I am a PhD student, a title that unsettles me. What does that even mean for me? This blog is a way of figuring that out, of bringing meaning to a very unambiguous position and identity within me. I feel I have spent a whole year grappling with what it means to me be a researcher, to find my place within the strange world of both academia and museums.

I’ve spent the past year attending conferences on the subject of German history, my specialised period, research as a PhD student and photography. I have been bored out of my brains listening to even more bored looking scholars talking about German capitalism or 18th Century sovereignty in Germany. I’ve heard words that I never knew existed and others that I probably should have known did.

I want to get away from the frills and pretentiousness of academia where it’s essential to add three syllables onto the end of each word.
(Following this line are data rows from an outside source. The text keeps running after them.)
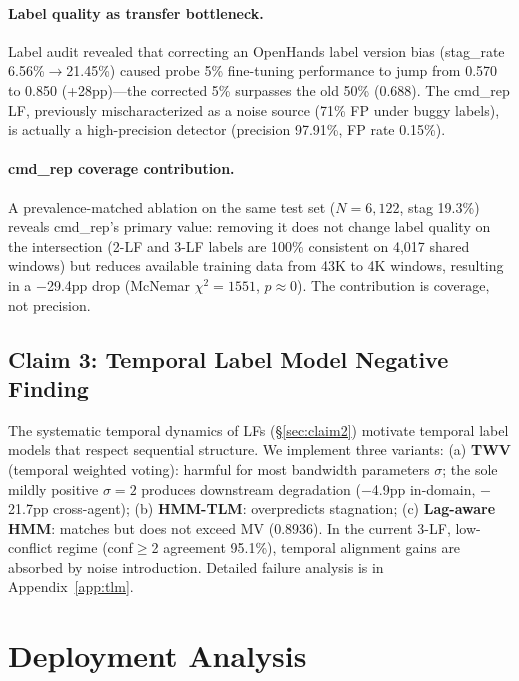 \documentclass[11pt,a4paper]{article}
\begin{document}
\paragraph{Label quality as transfer bottleneck.}
Label audit revealed that correcting an OpenHands label version bias (stag\_rate 6.56\%$\to$21.45\%) caused probe 5\% fine-tuning performance to jump from 0.570 to 0.850 (+28pp)---the corrected 5\% surpasses the old 50\% (0.688). The cmd\_rep LF, previously mischaracterized as a noise source (71\% FP under buggy labels), is actually a high-precision detector (precision 97.91\%, FP rate 0.15\%).

\paragraph{cmd\_rep coverage contribution.}
A prevalence-matched ablation on the same test set ($N{=}6{,}122$, stag 19.3\%) reveals cmd\_rep's primary value: removing it does not change label quality on the intersection (2-LF and 3-LF labels are 100\% consistent on 4,017 shared windows) but reduces available training data from 43K to 4K windows, resulting in a $-$29.4pp drop (McNemar $\chi^2{=}1551$, $p{\approx}0$). The contribution is coverage, not precision.

\subsection{Claim 3: Temporal Label Model Negative Finding}
\label{sec:claim3}

The systematic temporal dynamics of LFs (\S\ref{sec:claim2}) motivate temporal label models that respect sequential structure. We implement three variants: (a) \textbf{TWV} (temporal weighted voting): harmful for most bandwidth parameters $\sigma$; the sole mildly positive $\sigma{=}2$ produces downstream degradation ($-$4.9pp in-domain, $-$21.7pp cross-agent); (b) \textbf{HMM-TLM}: overpredicts stagnation; (c) \textbf{Lag-aware HMM}: matches but does not exceed MV (0.8936). In the current 3-LF, low-conflict regime (conf$\geq$2 agreement 95.1\%), temporal alignment gains are absorbed by noise introduction. Detailed failure analysis is in Appendix~\ref{app:tlm}.

\section{Deployment Analysis}
\label{sec:deployment}
\end{document}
How can I find value in my PhD from writing a thesis for people (is it two or three?) to read? Would it be more important and more beneficial to consider how these three and half years can be experienced in a beneficial way. So I don’t go through them with my head down and crying, unsure of the future. It is about bringing understanding and compassion to the present when the future seems so unclear and unguided. The only thing that I am sure of is that I will wear a silly hat and gown at the end of this. Before and after that is unknown and so indeed it should be otherwise studying would be pointless. So, how to make the most out of it all?
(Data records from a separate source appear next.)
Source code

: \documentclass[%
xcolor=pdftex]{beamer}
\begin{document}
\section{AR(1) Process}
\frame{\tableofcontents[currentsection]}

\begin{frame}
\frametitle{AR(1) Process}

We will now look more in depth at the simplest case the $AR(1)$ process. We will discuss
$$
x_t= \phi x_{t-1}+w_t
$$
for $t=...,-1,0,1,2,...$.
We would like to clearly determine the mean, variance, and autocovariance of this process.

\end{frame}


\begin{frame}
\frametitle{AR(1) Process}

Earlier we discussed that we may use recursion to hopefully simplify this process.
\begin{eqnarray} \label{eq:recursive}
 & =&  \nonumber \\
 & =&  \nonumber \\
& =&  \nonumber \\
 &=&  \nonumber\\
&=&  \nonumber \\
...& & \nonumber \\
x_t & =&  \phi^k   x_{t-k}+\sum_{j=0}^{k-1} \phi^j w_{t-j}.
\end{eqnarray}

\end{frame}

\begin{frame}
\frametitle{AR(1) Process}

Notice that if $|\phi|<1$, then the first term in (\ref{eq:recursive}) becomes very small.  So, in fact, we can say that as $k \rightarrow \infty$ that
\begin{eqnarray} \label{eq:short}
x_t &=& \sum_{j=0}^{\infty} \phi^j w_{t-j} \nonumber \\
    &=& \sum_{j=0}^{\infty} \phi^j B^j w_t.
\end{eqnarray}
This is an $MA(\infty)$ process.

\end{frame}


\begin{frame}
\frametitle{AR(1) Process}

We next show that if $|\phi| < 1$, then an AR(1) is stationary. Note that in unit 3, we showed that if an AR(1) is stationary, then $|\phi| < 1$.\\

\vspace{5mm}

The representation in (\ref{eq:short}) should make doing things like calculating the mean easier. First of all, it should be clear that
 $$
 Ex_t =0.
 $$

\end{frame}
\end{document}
Just like my research, this blog is an exploration of the people I meet (ie. “networking”), the spaces I inhibit (ie. “libraries and archives”) and the feelings/emotions/senses that I experience (i.e. “subjectivity”). What could be more exciting than a blog exploring the exploration of my research eh? A PhD comes does not come with a guidebook, nor even training. I’ve had to figure things out for myself, working out what works and what definitely doesn’t. Being independent comes with challenges but it also means I am free to make my own choices about where, how and when I work and figuring out what is right for me is part of that. The lesson I most want to present in this blog is that of non-judgement and compassion for yourself, something that is integral in our apparently non-biased objective historical study, but yet often fails to enter into our own self-view.